Kalimat itu diambil dari rancangan pembukaan Undang-Undang Dasar yang dihasilkan pada 22 Juni 1945 oleh
Panitia Kecil terdiri dari sembilan dan dibentuk oleh Badan Penyelidik Usaha-usaha Persiapan Kemerdekaan
Indonesia (BPUPKI). Bung Hatta kemudian menambahkan kalimat kedua pada teks proklamasi itu.
Menurutnya, kalimat pertama hanya berusaha menyatakan kemauan bangsa untuk menentukan nasib sendiri.
Karena itu, harus ada pelengkapnya yang menegaskan bagaimana cara menyelenggarakan revolusi nasional.
Dengan dasar gagasan ini, dia pun menuliskan:

Hal2 jang mengenai pemindahan kekoeasaan d.l.l., diselenggarakan dengan tjara seksama dan dalam tempoh
jang sesingkat-singkatnja.

Berikut isi teks Proklamasi Kemerdekaan Indonesia asli tulisan tangan Soekarno tahun 1945 dikutip dari laman
Kemendikbud:

Proklamasi

Kami bangsa Indonesia dengan ini menjatakan kemerdekaan Indonesia. Hal2 jang mengenai pemindahan
kekoeasaan d.l.l., diselenggarakan dengan tjara seksama dan dalam tempoh jang sesingkat-singkatnja.

Djakarta, 17 – 8 – ‘05

Wakil2 bangsa Indonesia

Teks Proklamasi Kemerdekaan Indonesia di atas lalu disalin dan diketik oleh Sayuti Melik. Saat diketik, Melik
mengubah beberapa kata dalam teks tersebut di antaranya “tempoh” menjadi “tempo”, “wakil – wakil Bangsa
Indonesia” menjadi “atas nama Bangsa Indonesia” dan juga pada penulisan hari dan bulannya. Teks tersebut
juga ditandatangani oleh Soekarno Hatta atas nama Bangsa Indonesia sebagai pengganti dari kalimat “Wakil2
bangsa Indonesia”.

Berikut teks Proklamasi Kemerdekaan Indonesia hasil ketikan Sayuti Melik:

Proklamasi

Kami bangsa Indonesia dengan ini menjatakan kemerdekaan Indonesia. Hal-hal jang mengenai pemindahan
kekoeasaan d.l.l., diselenggarakan dengan tjara seksama dan dalam tempo jang sesingkat-singkatnja.
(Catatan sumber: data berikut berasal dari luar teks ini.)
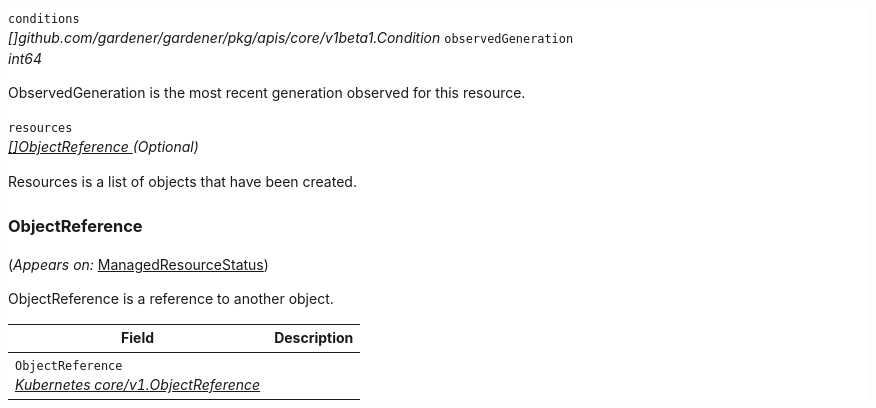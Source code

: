 </tr>
</thead>
<tbody>
<tr>
<td>
<code>conditions</code></br>
<em>
[]github.com/gardener/gardener/pkg/apis/core/v1beta1.Condition
</em>
</td>
<td>
</td>
</tr>
<tr>
<td>
<code>observedGeneration</code></br>
<em>
int64
</em>
</td>
<td>
<p>ObservedGeneration is the most recent generation observed for this resource.</p>
</td>
</tr>
<tr>
<td>
<code>resources</code></br>
<em>
<a href="#resources.gardener.cloud/v1alpha1.ObjectReference">
[]ObjectReference
</a>
</em>
</td>
<td>
<em>(Optional)</em>
<p>Resources is a list of objects that have been created.</p>
</td>
</tr>
</tbody>
</table>
<h3 id="resources.gardener.cloud/v1alpha1.ObjectReference">ObjectReference
</h3>
<p>
(<em>Appears on:</em>
<a href="#resources.gardener.cloud/v1alpha1.ManagedResourceStatus">ManagedResourceStatus</a>)
</p>
<p>
<p>ObjectReference is a reference to another object.</p>
</p>
<table>
<thead>
<tr>
<th>Field</th>
<th>Description</th>
</tr>
</thead>
<tbody>
<tr>
<td>
<code>ObjectReference</code></br>
<em>
<a href="https://kubernetes.io/docs/reference/generated/kubernetes-api/v1.19/#objectreference-v1-core">
Kubernetes core/v1.ObjectReference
Djakarta, hari 17 boelan 8 tahoen 05.

Atas nama bangsa Indonesia.

Soekarno/Hatta.

Pada tanggal 17 Agustus 1945 pukul 10.00 WIB, teks proklamasi dibacakan oleh Ir. Soekarno
didampingi Mohammad Hatta di serambi depan rumah Soekarno, di Jalan Pegangsaan Timur
Nomor 56, Djakarta (sekarang Jalan Proklamasi Nomor 5, Jakarta Pusat). Setelah pembacaan
teks proklamasi kemerdekaan Indonesia, bendera pusaka merah putih dikibarkan untuk
pertama kalinya yang disaksikan oleh masyarakat di Jakarta.